Veo su cara y su postura nítidamente con el barrio que llamaban Vietnam al fondo. Y la estación y las vías del tren. Y el paso en las madrugadas tuneras del expreso de Lisboa
Pepe se ha llevado un poco de nuestras vidas y un mucho de nuestra primera juventud. Trabajaba en una imprenta, creo que se llamaba Mohedano, no muy lejos de la iglesia de San Andrés. Yo estudiaba bachiller y hacía mis pinitos laborales en SACA, cerca del Parque, en la carretera. Más de una vez quedamos en la puerta de la imprenta, al atardecer, para iniciar largos paseos carrera arriba, más allá de Las Angustias, cuando aún Navalmoral no se había estirado por la zona. O hacia la Piedra Caballera, carrera de Valdehúncar arriba. Siempre alegres, siempre con buen humor, y siempre con ganas de fiestas.
Pero lo que más nos unió fue la creación de la tuna. Lo vivimos intensamente, pletóricamente, entregándonos a la causa con el cuerpo, el alma y el entusiasmo de aquella primera juventud. Y con nosotros Rafa Amigo, Juan Carlos Rebate, Manolo Tolobas… y otros cuyos nombre y caras se diluyen entre la bruma de los años idos.
Pero aún quedan otros en el recuerdo: Santiago, Llorente, Murillo, Millanes, Herrero, (de quien conservo una foto en blanco y negro muy de invierno y enarbolando un botijo), Angelines, Marisol, Sole ((que se nos fue muy pronto), Mari Rubio (el amor de siempre de Pepe y a la que le costó conquistar) o Toyi, cuyo nombre aún recuerdo de carretilla: María de la Victoria Sánchez Pérez de Colosía.

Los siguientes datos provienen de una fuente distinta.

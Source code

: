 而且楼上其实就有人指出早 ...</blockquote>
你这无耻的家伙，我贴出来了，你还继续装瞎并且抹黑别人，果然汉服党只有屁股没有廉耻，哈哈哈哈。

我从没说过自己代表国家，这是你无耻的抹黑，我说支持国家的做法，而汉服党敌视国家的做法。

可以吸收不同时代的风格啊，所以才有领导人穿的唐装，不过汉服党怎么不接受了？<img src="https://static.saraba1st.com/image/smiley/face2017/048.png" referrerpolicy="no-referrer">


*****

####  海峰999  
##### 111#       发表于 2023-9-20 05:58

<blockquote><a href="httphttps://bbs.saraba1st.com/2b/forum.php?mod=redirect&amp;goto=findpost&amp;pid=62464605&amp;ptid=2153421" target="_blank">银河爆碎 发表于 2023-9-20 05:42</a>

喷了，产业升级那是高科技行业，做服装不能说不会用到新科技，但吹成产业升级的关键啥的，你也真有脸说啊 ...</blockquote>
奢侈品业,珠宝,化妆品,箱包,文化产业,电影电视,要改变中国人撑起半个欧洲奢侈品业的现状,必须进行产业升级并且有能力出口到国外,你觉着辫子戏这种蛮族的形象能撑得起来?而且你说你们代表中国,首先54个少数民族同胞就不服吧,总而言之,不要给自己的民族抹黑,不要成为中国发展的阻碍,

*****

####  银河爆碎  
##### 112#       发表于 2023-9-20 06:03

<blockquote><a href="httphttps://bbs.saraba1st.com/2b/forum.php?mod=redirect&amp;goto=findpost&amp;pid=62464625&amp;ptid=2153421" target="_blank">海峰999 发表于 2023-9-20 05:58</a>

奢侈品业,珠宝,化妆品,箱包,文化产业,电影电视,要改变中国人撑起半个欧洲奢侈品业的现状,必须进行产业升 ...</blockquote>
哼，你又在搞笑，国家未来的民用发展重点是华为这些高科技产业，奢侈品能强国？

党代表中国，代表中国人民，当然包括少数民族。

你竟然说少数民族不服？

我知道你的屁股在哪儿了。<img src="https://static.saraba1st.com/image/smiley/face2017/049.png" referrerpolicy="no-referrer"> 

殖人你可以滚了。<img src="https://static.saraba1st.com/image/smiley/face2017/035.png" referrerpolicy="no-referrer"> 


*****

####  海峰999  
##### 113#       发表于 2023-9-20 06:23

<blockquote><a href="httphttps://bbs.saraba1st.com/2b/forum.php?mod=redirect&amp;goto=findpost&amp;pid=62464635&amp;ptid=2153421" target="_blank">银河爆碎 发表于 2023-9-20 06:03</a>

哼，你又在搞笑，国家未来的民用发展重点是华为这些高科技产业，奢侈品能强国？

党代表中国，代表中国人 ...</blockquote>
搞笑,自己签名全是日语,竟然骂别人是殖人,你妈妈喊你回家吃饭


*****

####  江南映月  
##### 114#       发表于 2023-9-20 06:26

Nos costó mucho adquirir los trajes. Al final Luis Duque, sastre de profesión, nos sacó del atolladero financiando parte de la indumentaria. De las cintas se encargaron las chavalas de la pandilla y otras moralas. Todavía debe de quedar alguna de aquellas en mi casa, allá en Berzocana
Pepe era un artista con la pandereta, no la olvidó nunca. No hace muchos años mi hija Belén de paso por Navalmoral se acercó a saludarle. Y allí le encontró totalmente entregado a los carnavales pandereta en mano.
En aquel entonces los bares tenían un horario estricto que a los tunos nos quedaba muy corto. Tras tunear aquí y allá y visitar templos y capillas (un vino con Sheltz, por favor), terminábamos en el de la estación que prácticamente no cerraba. Más de una mañana de domingo, con las cintas ajadas y el uniforme en negativo contraste con la luz del sol, en la retirada, nos encontrábamos con mujeres endomingadas que acudía a misa a las Angustias misal y rosario en mano y la cabeza cubierta por el velo
-¡Vaya horas!
Saludábamos con una sonrisa, empequeñeciéndonos, como si quisiéramos pasar desapercibidos. Eran otros tiempos.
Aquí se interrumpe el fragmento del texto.